4. Jesus didn't negate Sabbath observance. When Jesus condemns pharisees about the Sabbath, its important to note that He isn't condemning the Sabbath itself. Rather He condemns their abuse of it- not allowing for healing or meeting basic necessities. Instead of abandoning the observance of the Sabbath, Jesus faithfully keeps it and instructs us on the proper use of it.

5. God ordained it and observes it. Sabbath is God's idea. If He rested after the work of Creation as an example to us, how important is it for us to follow His example?!


6. God takes it extremely seriously. I encourage you to read the Old Testament passages on the Sabbath, and then ask yourself- if God was so serious about this commandment when the Scriptures were written, would He really just do away with it all together after the cross?

Granted, the consequences and the specific restrictions are not today what they were then. But Jesus came to fulfill the Law on our behalf, and paid the penalty for our Law breaking on the cross. Isn't failure to obey the 4th commandment one of the sins that Jesus had to die for?

7. It is a blessing and a gift, not a burden. How glorious is it to have one day free of worldly cares and work, set apart to enjoy God, fellowship with other believers, and rest?!? This is a precious gift from God to us. I'll be speaking more on this in the posts to come!

8. Our souls need worship and our bodies need rest. Humans have limitations and humans have needs. One of our greatest spiritual needs is worship, and one of our greatest physical needs is rest. God has provided for both of those needs by giving us the Sabbath.

9. Church history sets a strong precedent. Until very recently, Christians everywhere were strongly committed to not working on Sundays. Restaurants, shops, and most other business establishments were closed on Sundays- even the secular culture respected the Day!

Of course historical examples aren't strong enough reason on their own- everyone is fallible, after all. But if keeping the Christian Sabbath was the habit of Christians from the days of the early church through the next 1,900 years... do we really think that we are superior to be free of it? It's at least worth considering.

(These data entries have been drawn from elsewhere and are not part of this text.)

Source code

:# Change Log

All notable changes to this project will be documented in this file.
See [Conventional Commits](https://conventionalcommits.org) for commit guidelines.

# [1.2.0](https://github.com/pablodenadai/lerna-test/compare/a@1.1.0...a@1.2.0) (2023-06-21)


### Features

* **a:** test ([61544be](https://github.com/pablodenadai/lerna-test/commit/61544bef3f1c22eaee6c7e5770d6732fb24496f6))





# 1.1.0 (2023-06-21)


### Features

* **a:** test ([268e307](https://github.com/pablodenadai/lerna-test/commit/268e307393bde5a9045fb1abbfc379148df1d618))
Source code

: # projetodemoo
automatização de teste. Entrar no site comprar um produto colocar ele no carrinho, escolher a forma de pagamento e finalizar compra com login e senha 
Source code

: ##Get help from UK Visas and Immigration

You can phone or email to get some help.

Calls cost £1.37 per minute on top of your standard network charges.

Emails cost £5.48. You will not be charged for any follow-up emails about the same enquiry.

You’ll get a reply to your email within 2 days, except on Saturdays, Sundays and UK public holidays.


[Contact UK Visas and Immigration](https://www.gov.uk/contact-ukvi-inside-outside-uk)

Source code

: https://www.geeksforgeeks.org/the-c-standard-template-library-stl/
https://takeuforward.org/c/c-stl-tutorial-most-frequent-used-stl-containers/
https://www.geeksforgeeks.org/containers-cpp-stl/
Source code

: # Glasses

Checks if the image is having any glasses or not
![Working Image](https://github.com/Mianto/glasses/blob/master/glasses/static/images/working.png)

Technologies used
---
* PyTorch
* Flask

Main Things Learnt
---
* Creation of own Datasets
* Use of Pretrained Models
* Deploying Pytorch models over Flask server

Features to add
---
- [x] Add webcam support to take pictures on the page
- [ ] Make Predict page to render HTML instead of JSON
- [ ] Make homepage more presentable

Why do Christians observe Sunday as "The Lord's Day," or, the Christian Sabbath?

Basically, because Jesus rose again on the first day of the week. Christians in the first century started meeting on Sundays to remember His resurrection. In Revelation 1:10, John says he was "in the Spirit on the Lord's Day." That's why we call Sunday the Lord's Day, and its what most Christians use as their Biblical basis for worshiping on that day.

This is just a brief explanation. For more detailed works on the topic, I highly recommend the following books: Celebrating the Sabbath by Bruce A. Ray, The Lord's Day by Joseph Pipa, and Call the Sabbath a Delight by Walter Chantry.